= Task prompt =
Please output all the entries word for word, without the pictures.

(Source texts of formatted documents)

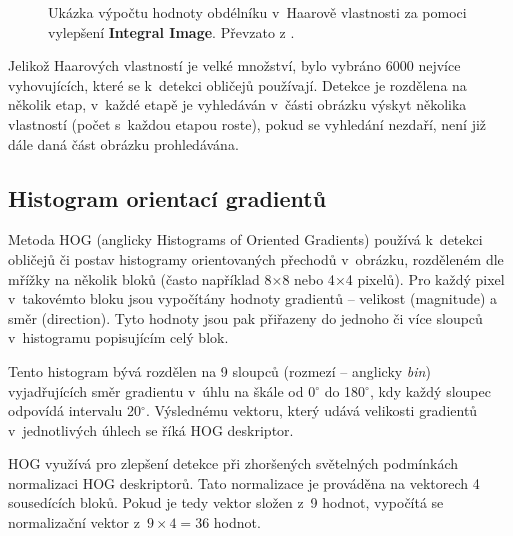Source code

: \begin{figure}[H]
  \begin{center}
  \label{integralimage}
  \caption{Ukázka výpočtu hodnoty obdélníku v~Haarově vlastnosti za pomoci vylepšení \textbf{Integral Image}. Převzato z \cite{violaJonesArticle}.}
  \end{center}
\end{figure}

Jelikož Haarových vlastností je velké množství, bylo vybráno 6000 nejvíce vyhovujících, které se k~detekci obličejů používají. Detekce je rozdělena na několik etap, v~každé etapě je vyhledáván v~části obrázku výskyt několika vlastností (počet s~každou etapou roste), pokud se vyhledání nezdaří, není již dále daná část obrázku prohledávána. 


\subsection*{Histogram orientací gradientů}
Metoda HOG (anglicky Histograms of Oriented Gradients) \cite{hog, hog2} používá k~detekci obličejů či postav histogramy orientovaných přechodů v~obrázku, rozděleném dle mřížky na několik bloků (často například 8$\times$8 nebo 4$\times$4 pixelů). Pro každý pixel v~takovémto bloku jsou vypočítány hodnoty gradientů -- velikost (magnitude) a směr (direction). Tyto hodnoty jsou pak přiřazeny do jednoho či více sloupců v~histogramu popisujícím celý blok.

Tento histogram bývá rozdělen na 9 sloupců (rozmezí -- anglicky \emph{bin}) vyjadřujících směr gradientu v~úhlu na škále od 0$^\circ$ do 180$^\circ$, kdy každý sloupec odpovídá intervalu 20$^\circ$. Výslednému vektoru, který udává velikosti gradientů v~jednotlivých úhlech se říká HOG deskriptor.

HOG využívá pro zlepšení detekce při zhoršených světelných podmínkách normalizaci HOG deskriptorů. Tato normalizace je prováděna na vektorech 4 sousedících bloků. Pokud je tedy vektor složen z~9 hodnot, vypočítá se normalizační vektor z~$9 \times 4 = 36$ hodnot.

= Task response =
Source code

: \begin{figure}[H]
  \begin{center}
  \label{integralimage}
  \caption{Ukázka výpočtu hodnoty obdélníku v~Haarově vlastnosti za pomoci vylepšení \textbf{Integral Image}. Převzato z \cite{violaJonesArticle}.}
  \end{center}
\end{figure}

Jelikož Haarových vlastností je velké množství, bylo vybráno 6000 nejvíce vyhovujících, které se k~detekci obličejů používají. Detekce je rozdělena na několik etap, v~každé etapě je vyhledáván v~části obrázku výskyt několika vlastností (počet s~každou etapou roste), pokud se vyhledání nezdaří, není již dále daná část obrázku prohledávána. 


\subsection*{Histogram orientací gradientů}
Metoda HOG (anglicky Histograms of Oriented Gradients) \cite{hog, hog2} používá k~detekci obličejů či postav histogramy orientovaných přechodů v~obrázku, rozděleném dle mřížky na několik bloků (často například 8$\times$8 nebo 4$\times$4 pixelů). Pro každý pixel v~takovémto bloku jsou vypočítány hodnoty gradientů -- velikost (magnitude) a směr (direction). Tyto hodnoty jsou pak přiřazeny do jednoho či více sloupců v~histogramu popisujícím celý blok.

Tento histogram bývá rozdělen na 9 sloupců (rozmezí -- anglicky \emph{bin}) vyjadřujících směr gradientu v~úhlu na škále od 0$^\circ$ do 180$^\circ$, kdy každý sloupec odpovídá intervalu 20$^\circ$. Výslednému vektoru, který udává velikosti gradientů v~jednotlivých úhlech se říká HOG deskriptor.

HOG využívá pro zlepšení detekce při zhoršených světelných podmínkách normalizaci HOG deskriptorů. Tato normalizace je prováděna na vektorech 4 sousedících bloků. Pokud je tedy vektor složen z~9 hodnot, vypočítá se normalizační vektor z~$9 \times 4 = 36$ hodnot.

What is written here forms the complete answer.